In principle, clumped isotopes are based on measuring the difference in the abundance of the doubly substituted isotopologue of mass 47 (i.e.δ47) between a given sample and the expected stochastic distribution of the sample. The difference between the stochastic distribution and the actual distribution in a sample is what is measured for the clumped isotope paleothermometer (or Δ47, more about the principle of clumped isotopes here). However, subtle non-linearity effects in mass spectrometers arise, and a correction needs to be applied. In practice, the initial correction comes from measuring a 'heated gas line', i.e. a series of gases of different bulk isotopic composition (and thus different δ47) whose Δ47 values are pushed to stochastic distribution by heating the gas for 2 hours at 1000°C in a muffle furnace. The figure in the right represents the heated gas line obtained for a 2 months window at Imperial College.
The heated gas line can be considered as a primary reference frame, using the terminology of Dennis et al., 2011. When an unknown sample is measured, the difference between it's Δ47 and that of the heated gas line is termed the Δ47[SA vs HG]. Because the heated gas is considered as stochastic, Δ47[SA vs HG] is de facto a measure of how far from stochastic the abundance of the doubly substituted isotopologue is (see Huntington et al., 2009, for in depth discussion of the heated gas line and the primary reference frame). This parameter needs to be corrected for stretching and acid fractionation (see Huntington et al., 2009, Guo et al., 2009, and Dennis et al., 2011), and can then be converted to temperature using for instance the calibration of Ghosh et al. (2006a).
The figure on the right illustrates this primary reference frame showing carrara marble analyzed at Imperial College. The difference between the heated gas line and the sample Δ47[SA vs HG] is converted into temperature using the Ghosh et al. (2006a) calibration, and yield a temperature range of 127±4˚C, in agreement with measurements in other clumped isotopes labs (Caltech, Yale, Harvard and Zurich).
In recent years, a second (or absolute) reference frame was proposed based on measuring a heated gas line and in addition a range of CO2 gases equilibrated with water at known temperatures (Dennis et al., 2011). This absolute reference frame, based on at least three lines (typically heated gas, i.e. stochastic, 50˚C equilibration and 25˚C equilibration) improves interlaboratory calibrations.
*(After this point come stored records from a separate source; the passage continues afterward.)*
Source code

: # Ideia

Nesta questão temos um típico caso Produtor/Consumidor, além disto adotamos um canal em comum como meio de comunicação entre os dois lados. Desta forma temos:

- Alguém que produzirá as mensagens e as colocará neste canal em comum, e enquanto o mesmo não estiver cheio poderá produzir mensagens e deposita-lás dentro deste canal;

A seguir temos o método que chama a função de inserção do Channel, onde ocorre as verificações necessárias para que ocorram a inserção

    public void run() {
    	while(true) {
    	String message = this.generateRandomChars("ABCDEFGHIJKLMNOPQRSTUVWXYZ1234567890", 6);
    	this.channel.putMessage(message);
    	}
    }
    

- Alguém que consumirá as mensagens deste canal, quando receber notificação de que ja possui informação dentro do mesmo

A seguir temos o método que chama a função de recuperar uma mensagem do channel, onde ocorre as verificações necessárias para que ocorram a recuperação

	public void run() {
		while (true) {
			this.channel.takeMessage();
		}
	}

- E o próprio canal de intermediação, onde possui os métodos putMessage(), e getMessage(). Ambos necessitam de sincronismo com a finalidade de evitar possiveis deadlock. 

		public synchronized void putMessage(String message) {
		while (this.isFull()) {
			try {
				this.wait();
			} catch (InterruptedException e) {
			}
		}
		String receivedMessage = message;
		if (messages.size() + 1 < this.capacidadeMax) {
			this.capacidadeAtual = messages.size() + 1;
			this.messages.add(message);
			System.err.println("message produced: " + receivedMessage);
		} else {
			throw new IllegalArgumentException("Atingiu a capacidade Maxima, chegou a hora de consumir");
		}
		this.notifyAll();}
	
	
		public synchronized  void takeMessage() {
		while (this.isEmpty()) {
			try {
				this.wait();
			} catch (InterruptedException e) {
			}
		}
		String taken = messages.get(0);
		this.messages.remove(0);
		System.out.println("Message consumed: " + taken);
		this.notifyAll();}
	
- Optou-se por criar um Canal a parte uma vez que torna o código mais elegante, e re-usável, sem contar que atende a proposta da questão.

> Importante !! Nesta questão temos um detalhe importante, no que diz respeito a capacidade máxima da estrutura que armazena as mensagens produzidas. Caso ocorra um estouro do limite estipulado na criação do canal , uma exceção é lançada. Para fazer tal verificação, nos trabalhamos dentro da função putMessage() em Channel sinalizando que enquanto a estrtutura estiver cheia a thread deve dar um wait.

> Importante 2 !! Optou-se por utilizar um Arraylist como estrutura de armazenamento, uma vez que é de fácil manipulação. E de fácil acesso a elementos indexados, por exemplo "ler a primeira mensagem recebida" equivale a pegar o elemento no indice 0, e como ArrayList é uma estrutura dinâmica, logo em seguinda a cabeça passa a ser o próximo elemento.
The theoretical clumped isotope value for a simple CO2 gas equilibrated at a known temperature can be calculated using the laws of thermodynamic, and the difference between the actual result and the theoretical result forms the basis of this new absolute reference frame.
The clumped isotope paleothermometer is a very powerful method, but it is also very slow: measurements on the mass spetrometer take up to two hours, and the manual line is very work intensive and requires specialized training. This greatly limits the number of samples that can be processed in one day, and also limits accessibility of clumped isotopes to specialized individuals.
An obvious workaround is to develop automated systems for clumped isotopes. Our group is working in collaboration with Protium (a company specialized in developing and marketing peripherals for mass spectrometers) on developping an automated device for clumped isotope analysis. We call this automated system the "Imperial Batch EXtraction" system, or IBEX. The acronym IBEX is also refering to the Nubian Ibex, a caprinid native to the Arabian peninsula, which highlights the roots of our funding sources for this project (the QCCSRC project). The photo on the left shows the chassis of the prototype of the IBEX as it stands currently in our lab.